> ... When 2.0.0 came out,
> I finished updating my system ... went through the configuration [and]
> specified [P]entium, because I have a NexGen586/90, that can do everything
> that a Pentium can.
> ... I, and probably most NexGen owners
> (there are a bunch) would rather not have to use a sub-optimized kernel ...
First, a NexGen is not a Pentium. It executes the 386 instruction set.
You got lucky on 1.2.13, because it didn't use any Pentium optimizations,
and gcc hasn't implemented any (yet).
Second, just because you're running 386 code doesn't mean you are
suffering a performance hit. Pentium required recompiling to get
maximum performance because of machine architecture limitations (bugs);
your NexGen gets equal performance without recompiling, and you win
because 386 code is smaller and fits in the cache better.

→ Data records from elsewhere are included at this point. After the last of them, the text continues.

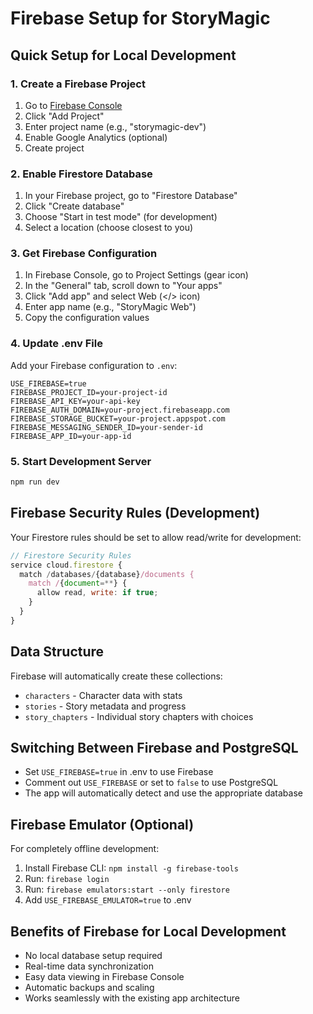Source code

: # Firebase Setup for StoryMagic

## Quick Setup for Local Development

### 1. Create a Firebase Project
1. Go to [Firebase Console](https://console.firebase.google.com)
2. Click "Add Project"
3. Enter project name (e.g., "storymagic-dev")
4. Enable Google Analytics (optional)
5. Create project

### 2. Enable Firestore Database
1. In your Firebase project, go to "Firestore Database"
2. Click "Create database"
3. Choose "Start in test mode" (for development)
4. Select a location (choose closest to you)

### 3. Get Firebase Configuration
1. In Firebase Console, go to Project Settings (gear icon)
2. In the "General" tab, scroll down to "Your apps"
3. Click "Add app" and select Web (</> icon)
4. Enter app name (e.g., "StoryMagic Web")
5. Copy the configuration values

### 4. Update .env File
Add your Firebase configuration to `.env`:
```env
USE_FIREBASE=true
FIREBASE_PROJECT_ID=your-project-id
FIREBASE_API_KEY=your-api-key
FIREBASE_AUTH_DOMAIN=your-project.firebaseapp.com
FIREBASE_STORAGE_BUCKET=your-project.appspot.com
FIREBASE_MESSAGING_SENDER_ID=your-sender-id
FIREBASE_APP_ID=your-app-id
```

### 5. Start Development Server
```bash
npm run dev
```

## Firebase Security Rules (Development)
Your Firestore rules should be set to allow read/write for development:
```javascript
// Firestore Security Rules
service cloud.firestore {
  match /databases/{database}/documents {
    match /{document=**} {
      allow read, write: if true;
    }
  }
}
```

## Data Structure
Firebase will automatically create these collections:
- `characters` - Character data with stats
- `stories` - Story metadata and progress
- `story_chapters` - Individual story chapters with choices

## Switching Between Firebase and PostgreSQL
- Set `USE_FIREBASE=true` in .env to use Firebase
- Comment out `USE_FIREBASE` or set to `false` to use PostgreSQL
- The app will automatically detect and use the appropriate database

## Firebase Emulator (Optional)
For completely offline development:
1. Install Firebase CLI: `npm install -g firebase-tools`
2. Run: `firebase login`
3. Run: `firebase emulators:start --only firestore`
4. Add `USE_FIREBASE_EMULATOR=true` to .env

## Benefits of Firebase for Local Development
- No local database setup required
- Real-time data synchronization
- Easy data viewing in Firebase Console
- Automatic backups and scaling
- Works seamlessly with the existing app architecture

The only 486/Pentium optimizations in Linux 2.0 (AFAIK) are:
1. Pentium has a "bswap" instruction used in the network code for
byte-swapping big-endian long-word packet fields; this takes three
386 instructions to emulate. (big whoop)
2. Pentium has an "invlpg" instruction to invalidate a single memory
mapper page table cache entry when you map out or remap a page;
386 and NexGen require that you trash the whole cache. This mostly
affects program startup time when you have lots of RAM (e.g. cgi
scripts on an overloaded web server) and amounts to much less than
20% in that case.
So configure your kernel as "386" and be happy.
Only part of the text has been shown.